Nuovo approfondimento giuridico a cura dell’avvocata Assunta Aiello. Recentemente, la Corte di Cassazione, con la sentenza n. 44477/24, ha affrontato un caso che solleva interrogativi cruciali sul confine tra molestie e legittime richieste di mantenimento. Questo pronunciamento mette in evidenza non solo la delicatezza delle dinamiche familiari, ma anche le complessità giuridiche che ne derivano, rendendo necessario un approfondimento su tematiche di grande attualità.
Il Caso in Esame: La vicenda ha avuto inizio quando una donna ha inviato numerosi messaggi, spesso con toni anche offensivi, al proprio ex compagno per sollecitare il pagamento del mantenimento stabilito dal Tribunale civile per i figli. L’ex compagno, esasperato, ha sporto denuncia per molestie, presentando un’ampia documentazione di messaggi, vocali e registrazioni.
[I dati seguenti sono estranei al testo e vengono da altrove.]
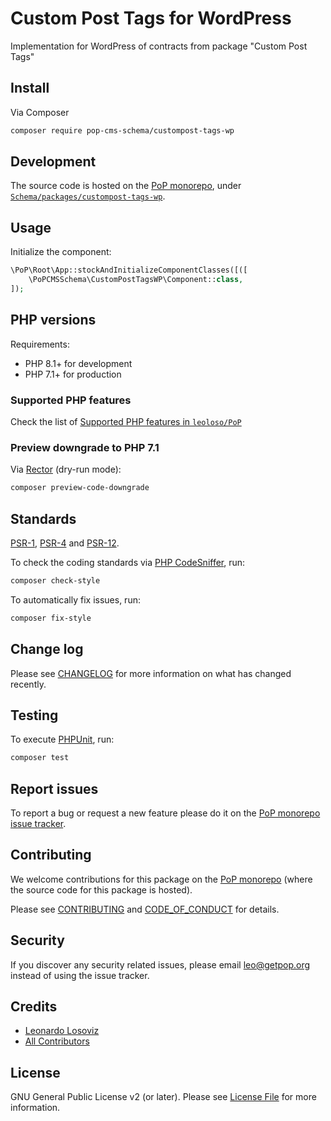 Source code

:# Custom Post Tags for WordPress

<!--
[![Build Status][ico-travis]][link-travis]
[![Quality Score][ico-code-quality]][link-code-quality]
[![Software License][ico-license]](LICENSE.md)
[![Latest Version on Packagist][ico-version]][link-packagist]
[![Coverage Status][ico-scrutinizer]][link-scrutinizer]
[![Total Downloads][ico-downloads]][link-downloads]
-->

Implementation for WordPress of contracts from package "Custom Post Tags"

## Install

Via Composer

``` bash
composer require pop-cms-schema/custompost-tags-wp
```

## Development

The source code is hosted on the [PoP monorepo](https://github.com/leoloso/PoP), under [`Schema/packages/custompost-tags-wp`](https://github.com/leoloso/PoP/tree/master/layers/Schema/packages/custompost-tags-wp).

## Usage

Initialize the component:

``` php
\PoP\Root\App::stockAndInitializeComponentClasses([([
    \PoPCMSSchema\CustomPostTagsWP\Component::class,
]);
```

## PHP versions

Requirements:

- PHP 8.1+ for development
- PHP 7.1+ for production

### Supported PHP features

Check the list of [Supported PHP features in `leoloso/PoP`](https://github.com/leoloso/PoP/blob/master/docs/supported-php-features.md)

### Preview downgrade to PHP 7.1

Via [Rector](https://github.com/rectorphp/rector) (dry-run mode):

```bash
composer preview-code-downgrade
```

## Standards

[PSR-1](https://www.php-fig.org/psr/psr-1), [PSR-4](https://www.php-fig.org/psr/psr-4) and [PSR-12](https://www.php-fig.org/psr/psr-12).

To check the coding standards via [PHP CodeSniffer](https://github.com/squizlabs/PHP_CodeSniffer), run:

``` bash
composer check-style
```

To automatically fix issues, run:

``` bash
composer fix-style
```

## Change log

Please see [CHANGELOG](CHANGELOG.md) for more information on what has changed recently.

## Testing

To execute [PHPUnit](https://phpunit.de/), run:

``` bash
composer test
```

## Report issues

To report a bug or request a new feature please do it on the [PoP monorepo issue tracker](https://github.com/leoloso/PoP/issues).

## Contributing

We welcome contributions for this package on the [PoP monorepo](https://github.com/leoloso/PoP) (where the source code for this package is hosted).

Please see [CONTRIBUTING](CONTRIBUTING.md) and [CODE_OF_CONDUCT](CODE_OF_CONDUCT.md) for details.

## Security

If you discover any security related issues, please email leo@getpop.org instead of using the issue tracker.

## Credits

- [Leonardo Losoviz][link-author]
- [All Contributors][link-contributors]

## License

GNU General Public License v2 (or later). Please see [License File](LICENSE.md) for more information.

[ico-version]: https://img.shields.io/packagist/v/pop-cms-schema/custompost-tags-wp.svg?style=flat-square
[ico-license]: https://img.shields.io/badge/license-GPLv2-brightgreen.svg?style=flat-square
[ico-travis]: https://img.shields.io/travis/pop-cms-schema/custompost-tags-wp/master.svg?style=flat-square
[ico-scrutinizer]: https://img.shields.io/scrutinizer/coverage/g/pop-cms-schema/custompost-tags-wp.svg?style=flat-square
[ico-code-quality]: https://img.shields.io/scrutinizer/g/pop-cms-schema/custompost-tags-wp.svg?style=flat-square
[ico-downloads]: https://img.shields.io/packagist/dt/pop-cms-schema/custompost-tags-wp.svg?style=flat-square

[link-packagist]: https://packagist.org/packages/pop-cms-schema/custompost-tags-wp
[link-travis]: https://travis-ci.org/pop-cms-schema/custompost-tags-wp
[link-scrutinizer]: https://scrutinizer-ci.com/g/pop-cms-schema/custompost-tags-wp/code-structure
[link-code-quality]: https://scrutinizer-ci.com/g/pop-cms-schema/custompost-tags-wp
[link-downloads]: https://packagist.org/packages/pop-cms-schema/custompost-tags-wp
[link-author]: https://github.com/leoloso
[link-contributors]: ../../../../../../contributors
Il Tribunale di Locri, pur riconoscendo la condotta molesta, ha assolto la donna ai sensi dell’art. 131-bis del Codice Penale, ritenendo il fatto di tenuità. Tuttavia, tanto l’imputata quanto il Procuratore della Repubblica hanno impugnato la sentenza, portando il caso alla Corte di Cassazione. Le Argomentazioni delle Parti: L’imputata ha sostenuto che i suoi messaggi erano motivati dalla necessità di ricevere il mantenimento e che i toni offensivi derivavano dalle tensioni familiari. Ha inoltre contestato la mancanza di prove a supporto della reciprocità delle offese, sostenendo che l’invio di un messaggio non costituisse, di per sé, molestia se il destinatario non lo leggeva. D’altro canto, il Procuratore ha evidenziato che la condotta della donna fosse abituale, caratterizzata da una pluralità di molestie, e che quindi non potesse applicarsi la norma sulla tenuità del fatto.
La Decisione della Cassazione: La Corte ha rigettato il ricorso dell’imputata, affermando che il giudice di merito avesse correttamente valutato la condotta come “petulante”. È stato sottolineato che l’esercizio di un diritto, in questo caso il diritto a ricevere il mantenimento, non esclude la commissione di un reato se esercitato in modo invadente e continuo. La Cassazione ha richiamato il principio secondo cui “l’elemento soggettivo del reato consiste nella coscienza e volontà della condotta, tenuta nella consapevolezza della sua idoneità a molestare o disturbare il soggetto passivo” (art. 660 c.p.). Inoltre, il ricorso del Procuratore è stato accolto, stabilendo che l’istituto della tenuità del fatto non si applica a reati abituali. La Corte ha quindi annullato la sentenza del Tribunale di Locri limitatamente all’applicazione dell’art. 131-bis, rinviando per un nuovo esame della questione.
Riflessioni Finali: Questo caso pone in evidenza l’importanza di distinguere tra legittime richieste di adempimento e condotte moleste, evidenziando come, nelle dinamiche familiari, la comunicazione possa facilmente oltrepassare il confine della legalità. La sentenza della Cassazione chiarisce che le molestie, anche se motivate da esigenze legittime, possono configurarsi come reato se esercitate in modo invadente.